WORK REQUEST:
In the data below, find the line that contains "Child Process Management" and the line that contains "## Backlogs". Copy both, plus every line between them, exactly.

PROVIDED DATA:

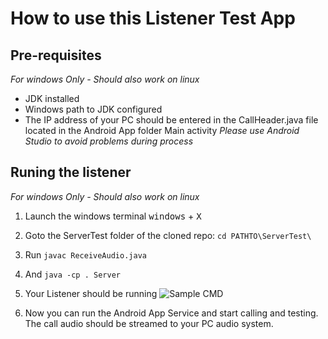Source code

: # How to use this Listener Test App

**Pre-requisites**
------------------
*For windows Only - Should also work on linux*

 - JDK installed
 - Windows path to JDK configured
 - The IP address of your PC should be entered in the CallHeader.java file located in the Android App folder Main activity
*Please use Android Studio to avoid problems during process*

**Runing the listener**
-----------------------
*For windows Only - Should also work on linux*

 1. Launch the windows terminal <kbd>windows</kbd> + <kbd>X</kbd>
 2. Goto the ServerTest folder of the cloned repo:  `cd PATHTO\ServerTest\`
 3. Run `javac ReceiveAudio.java`
 4. And `java -cp . Server`
 5. Your Listener should be running
 ![Sample CMD](http://i.imgsafe.org/1055f73.png "Sample CMD")
 
 6. Now you can run the Android App Service and start calling and testing.
 The call audio should be streamed to your PC audio system.
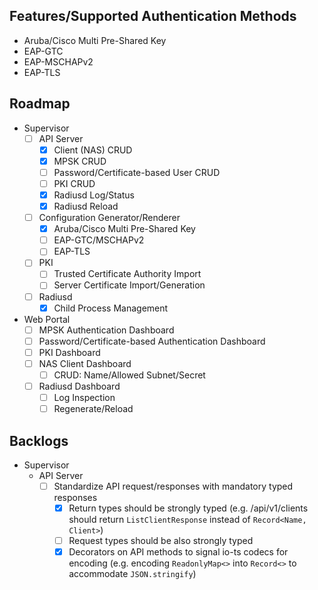## Features/Supported Authentication Methods

-   Aruba/Cisco Multi Pre-Shared Key
-   EAP-GTC
-   EAP-MSCHAPv2
-   EAP-TLS

## Roadmap

-   Supervisor
    -   [ ] API Server
        -   [x] Client (NAS) CRUD
        -   [x] MPSK CRUD
        -   [ ] Password/Certificate-based User CRUD
        -   [ ] PKI CRUD
        -   [x] Radiusd Log/Status
        -   [x] Radiusd Reload
    -   [ ] Configuration Generator/Renderer
        -   [x] Aruba/Cisco Multi Pre-Shared Key
        -   [ ] EAP-GTC/MSCHAPv2
        -   [ ] EAP-TLS
    -   [ ] PKI
        -   [ ] Trusted Certificate Authority Import
        -   [ ] Server Certificate Import/Generation
    -   [ ] Radiusd
        -   [x] Child Process Management
-   Web Portal
    -   [ ] MPSK Authentication Dashboard
    -   [ ] Password/Certificate-based Authentication Dashboard
    -   [ ] PKI Dashboard
    -   [ ] NAS Client Dashboard
        -   [ ] CRUD: Name/Allowed Subnet/Secret
    -   [ ] Radiusd Dashboard
        -   [ ] Log Inspection
        -   [ ] Regenerate/Reload

## Backlogs

-   Supervisor
    -   API Server
        -   [ ] Standardize API request/responses with mandatory typed responses
            -   [x] Return types should be strongly typed (e.g. /api/v1/clients should return `ListClientResponse` instead of `Record<Name, Client>`)
            -   [ ] Request types should be also strongly typed
            -   [x] Decorators on API methods to signal io-ts codecs for encoding (e.g. encoding `ReadonlyMap<>` into `Record<>` to accommodate `JSON.stringify`)
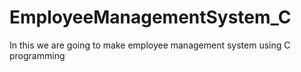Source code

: # EmployeeManagementSystem_C
In this we are going to make employee management system using C programming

OUTPUT:
        -   [x] Child Process Management
-   Web Portal
    -   [ ] MPSK Authentication Dashboard
    -   [ ] Password/Certificate-based Authentication Dashboard
    -   [ ] PKI Dashboard
    -   [ ] NAS Client Dashboard
        -   [ ] CRUD: Name/Allowed Subnet/Secret
    -   [ ] Radiusd Dashboard
        -   [ ] Log Inspection
        -   [ ] Regenerate/Reload

## Backlogs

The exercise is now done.